32nd & 34th Ulu-o-Tokelau
- Incumbent
- Assumed office 9 March 2026
- Administrator: Don Higgins
- Preceded by: Esera Fofō Tuisano
- In office 12 March 2024 – 17 March 2025
- Administrator: Don Higgins
- Preceded by: Kelihiano Kalolo
- Succeeded by: Esera Fofō Tuisano

Faipule of Nukunonu
- Incumbent
- Assumed office 2023
- Preceded by: Siopili Perez

Personal details
- Spouse: Silivia Tavite

= Alapati Tavite =

Tokelauan politician

Afioga Aliki Faipule Alapati Pita Tavite is a Tokelauan politician serving as the current Ulu-o-Tokelau since 9 March 2026, having previously served in that role from 2024 to 2025. Prior to his tenure as Ulu-o-Tokelau he was elected as taupulega for Nukunonu in 2017 and 2020, and has been the faipule for Nukunonu since 2023. Tavite also led the Ministry of Finance and Ministry of Health and managed Tokelau's response to the COVID-19 pandemic.

==Career==
Tavite was elected as taupulega, a member of the council of elders, for the atoll of Nukunonu alongside Lino Isaia and Salesio Lui in the 2017 election. He was reelected alongside Peato Pelenato and Pafelio Tumua in the 2020 election. He was elected as faipule for Nukunonu in the 2023 election.

In 2023, Tavite was appointed to lead the Ministry of Finance and Ministry of Health in the government of Ulu-o-Tokelau Kelihiano Kalolo. He oversaw Tokelau's response to the COVID-19 pandemic.

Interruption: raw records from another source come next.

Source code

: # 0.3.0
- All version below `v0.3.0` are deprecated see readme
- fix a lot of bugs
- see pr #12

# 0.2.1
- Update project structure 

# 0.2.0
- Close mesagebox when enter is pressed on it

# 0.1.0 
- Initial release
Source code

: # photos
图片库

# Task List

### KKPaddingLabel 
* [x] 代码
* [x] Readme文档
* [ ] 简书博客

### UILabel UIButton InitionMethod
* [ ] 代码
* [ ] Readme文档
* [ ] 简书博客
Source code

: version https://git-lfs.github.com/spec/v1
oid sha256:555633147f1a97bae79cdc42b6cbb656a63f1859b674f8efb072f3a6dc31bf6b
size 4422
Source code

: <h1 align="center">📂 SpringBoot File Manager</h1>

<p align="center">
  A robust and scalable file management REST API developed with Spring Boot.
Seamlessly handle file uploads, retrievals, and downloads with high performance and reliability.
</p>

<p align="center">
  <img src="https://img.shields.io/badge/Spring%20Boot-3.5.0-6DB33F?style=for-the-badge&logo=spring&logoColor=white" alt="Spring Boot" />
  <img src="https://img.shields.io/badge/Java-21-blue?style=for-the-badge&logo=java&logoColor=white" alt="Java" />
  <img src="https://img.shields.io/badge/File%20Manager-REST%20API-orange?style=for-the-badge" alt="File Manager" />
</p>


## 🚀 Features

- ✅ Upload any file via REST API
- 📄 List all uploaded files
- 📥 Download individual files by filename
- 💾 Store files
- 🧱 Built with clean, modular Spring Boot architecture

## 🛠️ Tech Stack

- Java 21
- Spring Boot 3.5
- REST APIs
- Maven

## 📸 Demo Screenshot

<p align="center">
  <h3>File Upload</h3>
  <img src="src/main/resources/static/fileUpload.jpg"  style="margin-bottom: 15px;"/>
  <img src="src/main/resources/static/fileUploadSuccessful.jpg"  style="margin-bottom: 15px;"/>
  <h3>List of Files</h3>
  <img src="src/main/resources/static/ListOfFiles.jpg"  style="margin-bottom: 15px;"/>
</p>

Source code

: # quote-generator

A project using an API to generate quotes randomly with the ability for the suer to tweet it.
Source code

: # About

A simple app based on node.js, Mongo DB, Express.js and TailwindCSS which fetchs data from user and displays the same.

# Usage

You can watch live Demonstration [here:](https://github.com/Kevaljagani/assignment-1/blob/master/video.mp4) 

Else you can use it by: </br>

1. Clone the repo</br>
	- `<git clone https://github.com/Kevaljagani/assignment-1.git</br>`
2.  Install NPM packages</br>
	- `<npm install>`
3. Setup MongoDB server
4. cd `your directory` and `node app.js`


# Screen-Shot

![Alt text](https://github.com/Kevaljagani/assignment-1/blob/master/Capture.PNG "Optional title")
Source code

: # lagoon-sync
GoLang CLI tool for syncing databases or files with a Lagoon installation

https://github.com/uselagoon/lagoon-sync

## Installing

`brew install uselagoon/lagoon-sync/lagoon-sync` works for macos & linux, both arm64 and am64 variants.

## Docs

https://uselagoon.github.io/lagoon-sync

Tavite was selected as Ulu-o-Tokelau for 2024. The Ulu-o-Tokelau is the head of government of Tokelau. The office of ulu rotates on an annual basis between the Faipule, atoll leaders, of each of the country's three atolls. Esera Fofō Tuisano succeeded Tavite as Ulu-o-Tokelau.

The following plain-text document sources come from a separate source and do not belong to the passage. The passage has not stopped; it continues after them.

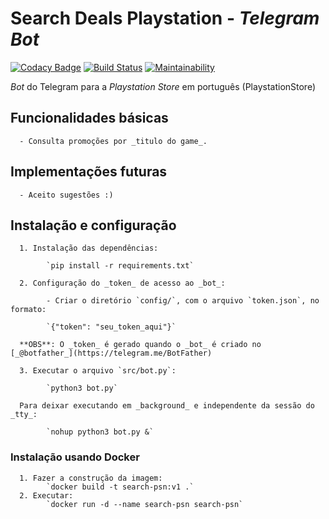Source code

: # Search Deals Playstation - _Telegram Bot_

[![Codacy Badge](https://api.codacy.com/project/badge/Grade/99dd3531239e4be980fc271c23429312)](https://app.codacy.com/app/thiagormagalhaes/search-deals-playstation-telegram-bot?utm_source=github.com&utm_medium=referral&utm_content=thiagormagalhaes/search-deals-playstation-telegram-bot&utm_campaign=Badge_Grade_Dashboard)
[![Build Status](https://travis-ci.org/thiagormagalhaes/search-deals-playstation-telegram-bot.svg?branch=master)](https://travis-ci.org/thiagormagalhaes/search-deals-playstation-telegram-bot)
[![Maintainability](https://api.codeclimate.com/v1/badges/a3850ce887c38eaac7da/maintainability)](https://codeclimate.com/github/thiagormagalhaes/search-deals-playstation-telegram-bot/maintainability)

_Bot_ do Telegram para a _Playstation Store_ em português (PlaystationStore)

## Funcionalidades básicas

      - Consulta promoções por _titulo do game_.

## Implementações futuras

      - Aceito sugestões :)

## Instalação e configuração

      1. Instalação das dependências:

            `pip install -r requirements.txt`

      2. Configuração do _token_ de acesso ao _bot_:

            - Criar o diretório `config/`, com o arquivo `token.json`, no formato:

            `{"token": "seu_token_aqui"}`

      **OBS**: O _token_ é gerado quando o _bot_ é criado no [_@botfather_](https://telegram.me/BotFather)

      3. Executar o arquivo `src/bot.py`:

            `python3 bot.py`

      Para deixar executando em _background_ e independente da sessão do _tty_:

            `nohup python3 bot.py &`

### Instalação usando Docker

      1. Fazer a construção da imagem:
            `docker build -t search-psn:v1 .`
      2. Executar:
            `docker run -d --name search-psn search-psn`
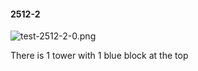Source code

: #### 2512-2
![test-2512-2-0.png](https://github.com/lil-lab/nlvr/raw/master/nlvr/test/images/1/test-2512-2-0.png "test-2512-2-0.png")

There is 1 tower with 1 blue block at the top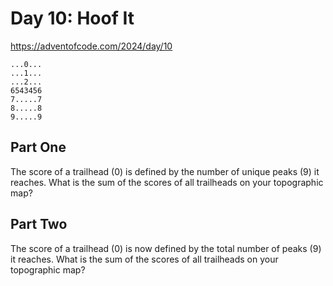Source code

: Day 10: Hoof It
=================================  
https://adventofcode.com/2024/day/10

    ...0...
    ...1...
    ...2...
    6543456
    7.....7
    8.....8
    9.....9

## Part One
    
The score of a trailhead (0) is defined by the number of unique peaks (9) it reaches.
What is the sum of the scores of all trailheads on your topographic map?

## Part Two

The score of a trailhead (0) is now defined by the total number of peaks (9) it reaches.
What is the sum of the scores of all trailheads on your topographic map?
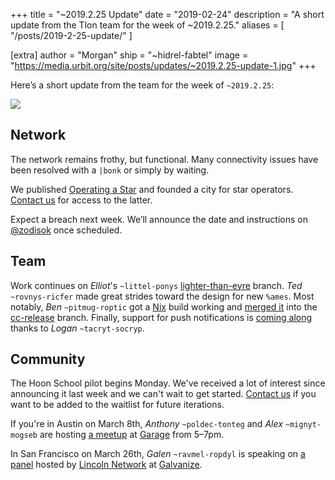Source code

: +++
title = "~2019.2.25 Update"
date = "2019-02-24"
description = "A short update from the Tlon team for the week of ~2019.2.25."
aliases = [ "/posts/2019-2-25-update/" ]

[extra]
author = "Morgan"
ship = "~hidrel-fabtel"
image = "https://media.urbit.org/site/posts/updates/~2019.2.25-update-1.jpg"
+++

Here’s a short update from the team for the week of `~2019.2.25`:

![](https://media.urbit.org/site/posts/updates/~2019.2.25-update-1.jpg)

## Network

The network remains frothy, but functional. Many connectivity issues have been resolved with a `|bonk` or simply by waiting.

We published [Operating a Star](https://urbit.org/docs/getting-started/operating-a-star/) and founded a city for star operators. [Contact us](support@urbit.org) for access to the latter.

Expect a breach next week. We’ll announce the date and instructions on [@zodisok](https://twitter.com/zodisok) once scheduled.

## Team

Work continues on _Elliot_'s `~littel-ponys` [lighter-than-eyre](https://github.com/urbit/urbit/tree/lighter-than-eyre) branch. _Ted_ `~rovnys-ricfer` made great strides toward the design for new `%ames`. Most notably, _Ben_ `~pitmug-roptic` got a [Nix](https://nixos.org/nix/) build working and [merged it](https://github.com/urbit/urbit/pull/1196) into the [cc-release](https://github.com/urbit/urbit/tree/cc-release) branch. Finally, support for push notifications is [coming along](https://github.com/urbit/urbit/pull/1203) thanks to _Logan_ `~tacryt-socryp`.

## Community

The Hoon School pilot begins Monday. We've received a lot of interest since announcing it last week and we can't wait to get started. [Contact us](mailto:support@urbit.org) if you want to be added to the waitlist for future iterations.

If you're in Austin on March 8th, _Anthony_ `~poldec-tonteg` and _Alex_ `~mignyt-mogseb` are hosting [a meetup](https://www.meetup.com/urbit-sf/events/259307805/) at [Garage](https://www.garagetx.com/) from 5–7pm.

In San Francisco on March 26th, _Galen_ `~ravmel-ropdyl` is speaking on [a panel](https://www.eventbrite.com/e/the-future-of-free-speech-online-registration-57429323653) hosted by [Lincoln Network](https://joinlincoln.org/) at [Galvanize](https://www.galvanize.com/campuses/san-francisco).
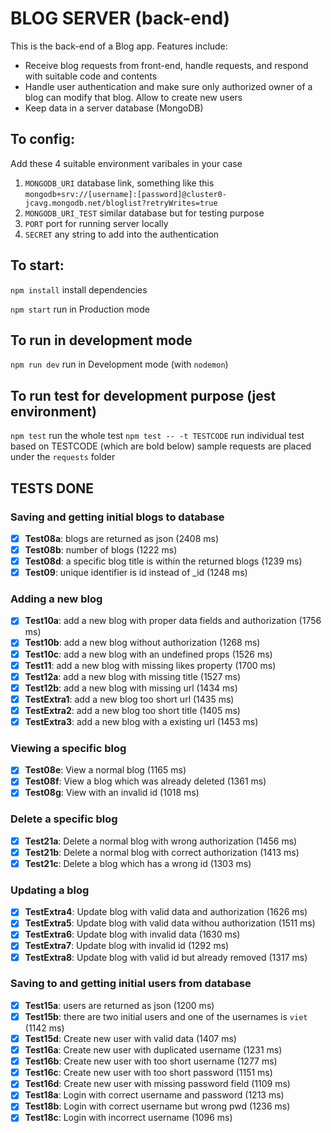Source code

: # BLOG SERVER (back-end)
This is the back-end of a Blog app. Features include:
- Receive blog requests from front-end, handle requests, and respond with suitable code and contents
- Handle user authentication and make sure only authorized owner of a blog can modify that blog. Allow to create new users
- Keep data in a server database (MongoDB)

## To config:
Add these 4 suitable environment varibales in your case 

1. ``MONGODB_URI`` database link, something like this `mongodb+srv://[username]:[password]@cluster0-jcavg.mongodb.net/bloglist?retryWrites=true`
2. ``MONGODB_URI_TEST`` similar database but for testing purpose
3. ``PORT`` port for running server locally
4. ``SECRET`` any string to add into the authentication

## To start:
``npm install`` install dependencies

``npm start`` run in Production mode

## To run in development mode
``npm run dev`` run in Development mode (with `nodemon`)

## To run test for development purpose (jest environment)
``npm test`` run the whole test
``npm test -- -t TESTCODE`` run individual test based on TESTCODE (which are bold below)
sample requests are placed under the `requests` folder

## TESTS DONE
### Saving and getting initial blogs to database
- [x] **Test08a**: blogs are returned as json (2408 ms)
- [x] **Test08b**: number of blogs (1222 ms)
- [x] **Test08d**: a specific blog title is within the returned blogs (1239 ms)
- [x] **Test09**: unique identifier is id instead of _id (1248 ms)
### Adding a new blog
- [x] **Test10a**: add a new blog with proper data fields and authorization (1756 ms)
- [x] **Test10b**: add a new blog without authorization (1268 ms)
- [x] **Test10c**: add a new blog with an undefined props (1526 ms)
- [x] **Test11**: add a new blog with missing likes property (1700 ms)
- [x] **Test12a**: add a new blog with missing title (1527 ms)
- [x] **Test12b**: add a new blog with missing url (1434 ms)
- [x] **TestExtra1**: add a new blog too short url (1435 ms)
- [x] **TestExtra2**: add a new blog too short title (1405 ms)
- [x] **TestExtra3**: add a new blog with a existing url (1453 ms)
### Viewing a specific blog
- [x] **Test08e**: View a normal blog (1165 ms)
- [x] **Test08f**: View a blog which was already deleted (1361 ms)
- [x] **Test08g**: View with an invalid id (1018 ms)
### Delete a specific blog
- [x] **Test21a**: Delete a normal blog with wrong authorization (1456 ms)
- [x] **Test21b**: Delete a normal blog with correct authorization (1413 ms)
- [x] **Test21c**: Delete a blog which has a wrong id (1303 ms)
### Updating a blog
- [x] **TestExtra4**: Update blog with valid data and authorization (1626 ms)
- [x] **TestExtra5**: Update blog with valid data withou authorization (1511 ms)
- [x] **TestExtra6**: Update blog with invalid data (1630 ms)
- [x] **TestExtra7**: Update blog with invalid id (1292 ms)
- [x] **TestExtra8**: Update blog with valid id but already removed (1317 ms)
### Saving to and getting initial users from database
- [x] **Test15a**: users are returned as json (1200 ms)
- [x] **Test15b**: there are two initial users and one of the usernames is `viet` (1142 ms)
- [x] **Test15d**: Create new user with valid data (1407 ms)
- [x] **Test16a**: Create new user with duplicated username (1231 ms)
- [x] **Test16b**: Create new user with too short username (1277 ms)
- [x] **Test16c**: Create new user with too short password (1151 ms)
- [x] **Test16d**: Create new user with missing password field (1109 ms)
- [x] **Test18a**: Login with correct username and password (1213 ms)
- [x] **Test18b**: Login with correct username but wrong pwd (1236 ms)
- [x] **Test18c**: Login with incorrect username (1096 ms)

Tavite was re-elected as faipule of Nukunonu in 2026. On 9 March 2026, he was sworn in as the Ulu-o-Tokelau for that year.

==Personal life==
Tavite is married to Silivia Tavite. Silivia is a doctor and served as director of health for Tokelau.

==Political positions==
Tavite has been critical of New Zealand for not providing enough funding for Tokelau to respond to problems created by climate change, such as rising sea levels. He has also criticised the state of Tokelau's infrastructure, as there was no airport and the length of sea travel between Tokelau and Samoa was too long.